Sunitinib-induced thyroid dysfunction can occur in the absence of a predisposition to thyroid autoimmunity (4 –6), which differs from the thyroid dysfunction caused by interferon-α. To date, the pathogenesis of sunitinib-induced thyroid dysfunction has remained unknown, although several mechanisms have been proposed, including destructive thyroiditis (7). However, the frequency of destructive thyroiditis caused by sunitinib is far lower than the incidence of hypothyroidism in patients treated with this drug. In addition, many reported cases, including our current patient, have shown hypothyroidism onset without a thyrotoxicosis phase, suggesting that other causative mechanisms are very possible and should be investigated. In addition, a previous in vitro study has shown that sunitinib may inhibit the synthesis of thyroid hormones by suppressing thyroid peroxidase activity because it inhibited lactoperoxidase activity (8). In contrast, sunitinib does not inhibit the sodium/iodide symporter (9), although this was hypothesized (4).

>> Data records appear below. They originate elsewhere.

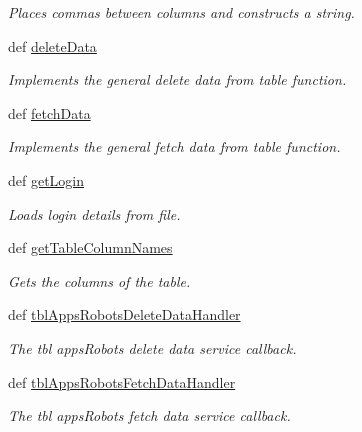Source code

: \begin{DoxyCompactItemize}
\begin{DoxyCompactList}\small\item\em Places commas between columns and constructs a string. \end{DoxyCompactList}\item 
def \hyperlink{classmysql__wrapper__old_1_1MySQLdbWrapper_a605bf66617d945102550e6072f4a40cd}{delete\-Data}
\begin{DoxyCompactList}\small\item\em Implements the general delete data from table function. \end{DoxyCompactList}\item 
def \hyperlink{classmysql__wrapper__old_1_1MySQLdbWrapper_a9afe0c00bb0358e3e09085d02552e9e6}{fetch\-Data}
\begin{DoxyCompactList}\small\item\em Implements the general fetch data from table function. \end{DoxyCompactList}\item 
def \hyperlink{classmysql__wrapper__old_1_1MySQLdbWrapper_ac5b3162f215a5e618967a82bd7856e53}{get\-Login}
\begin{DoxyCompactList}\small\item\em Loads login details from file. \end{DoxyCompactList}\item 
def \hyperlink{classmysql__wrapper__old_1_1MySQLdbWrapper_a2d3b259e54280d9dcfa69d38fb6ae844}{get\-Table\-Column\-Names}
\begin{DoxyCompactList}\small\item\em Gets the columns of the table. \end{DoxyCompactList}\item 
def \hyperlink{classmysql__wrapper__old_1_1MySQLdbWrapper_ae8eaa0f2fec422aa36b267215bbd13f2}{tbl\-Apps\-Robots\-Delete\-Data\-Handler}
\begin{DoxyCompactList}\small\item\em The tbl apps\-Robots delete data service callback. \end{DoxyCompactList}\item 
def \hyperlink{classmysql__wrapper__old_1_1MySQLdbWrapper_a28d6c94ea64b2d5b4341fdc0e206778c}{tbl\-Apps\-Robots\-Fetch\-Data\-Handler}
\begin{DoxyCompactList}\small\item\em The tbl apps\-Robots fetch data service callback. \end{DoxyCompactList}\item 

\end{DoxyCompactItemize}
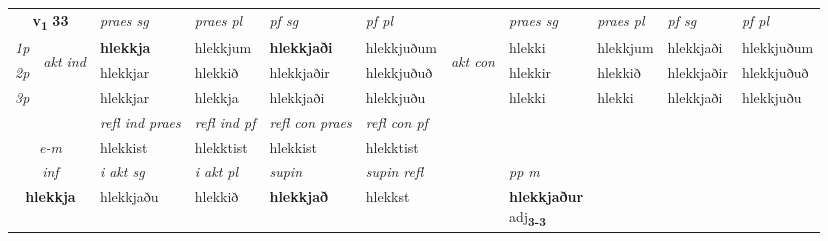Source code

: \noindent
\begin{tabular}{lllllllllll} \toprule
\multicolumn{2}{c}{\textbf{v{\textsubscript{1}}} \Large{\textbf{33}}}  &  \textit{praes sg}  & \textit{praes pl}  &\textit{ pf sg} & \textit{pf pl} &  &  \textit{praes sg}  & \textit{praes pl}  & \textit{pf sg} & \textit{pf pl } \\*
	\cmidrule{3-6} \cmidrule{8-11}
 {\textit{1p}} & \multirow{3}{*}{\begin{turn}{90}\textit{akt ind}\end{turn}} & \textbf{hlekkja} & hlekkjum & \textbf{hlekkjaði} & hlekkjuðum & \multirow{3}{*}{\begin{turn}{90}\textit{akt con}\end{turn}} &hlekki & hlekkjum & hlekkjaði & hlekkjuðum\\*
 {\textit{2p}} &  &  hlekkjar  & hlekkið & hlekkjaðir & hlekkjuðuð & & hlekkir & hlekkið & hlekkjaðir & hlekkjuðuð \\*
{\textit{3p}} &  & hlekkjar & hlekkja & hlekkjaði & hlekkjuðu & & hlekki & hlekki& hlekkjaði & hlekkjuðu \\*
\cmidrule{3-6} \cmidrule{8-11}

 & & \textit{refl ind praes} & \textit{refl ind pf} & \textit{refl con praes} & \textit{refl con pf} \\*
 \multicolumn{2}{c}{ \textit{e-m} }& hlekkist & hlekktist & hlekkist & hlekktist \\*

\cmidrule{3-8}
   \multicolumn{2}{c}{\textit{inf}}  & \textit{i akt sg} & \textit{i akt pl}    & \textit{supin} & \textit{supin refl} && \textit{pp m} \\*
  \multicolumn{2}{c}{\textbf{hlekkja}} & hlekkjaðu  & hlekkið    &  \textbf{hlekkjað} & hlekkst && \specialcell{\textbf{hlekkjaður} \\ adj\textbf{\textsubscript{3-3}}} \\*
\end{tabular}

It has been demonstrated in previous studies that normal thyroid follicular cells express VEGF and VEGF receptor mRNA (10 –12) and that angiogenesis in the thyroid is dependent on the VEGF signaling pathway (13). Our present case, however, may have developed hypothyroidism too rapidly to be explained only by an inhibition of angiogenesis and vessel destruction. Several studies of VEGF-targeted therapies, however, have noted a decrease in tumor perfusion soon after administration of the agent. This can be viewed as vasoconstriction, which is caused by a decrease in the production of vasoactive intermediates such as nitric oxide and prostacyclins, leading to ischemia (14). Taken together, there are sufficient data to hypothesize that sunitinib causes hypothyroidism by inducing the regression of the gland vascular bed with significant capillary alteration and a reduction in density (15). This has been previously reported in a mouse model treated with another tyrosine kinase inhibitor (16). Our ultrasonography analyses strongly support this hypothesis; that is, a reduced vascularity in spite of an increase in the TSH levels during the on-period of sunitinib may be caused by capillary regression and constriction via inhibition of VEGF signaling pathway. In contrast, the increased vascularity that was observed despite a decrease in TSH during the off-period of sunitinib treatment may have been caused by capillary regrowth and vasodilatation via the release of the VEGF block.

We speculate that the mechanism underlying sunitinib-induced destructive thyroiditis may be equivalent to that responsible for sunitinib-induced hypothyroidism (17). The difference between these pathologies may thus depend on the extent of the ischemia. When thyroid blood flow is more severely suppressed by sunitinib, thyroid epithelial cells may undergo apoptosis, which results in destructive thyroiditis. Possibly, also this may depend on the sensitivity of the host. Although our patient showed a marked change in her thyroid volume, another study (4) did not find a change in thyroid volume in the patients studied, which may also reflect the different sensitivity of the hosts. We thus hypothesize that sunitinib-induced thyroid dysfunction, including destructive thyroiditis and hypothyroidism, is caused by ischemia due to capillary regression and constriction.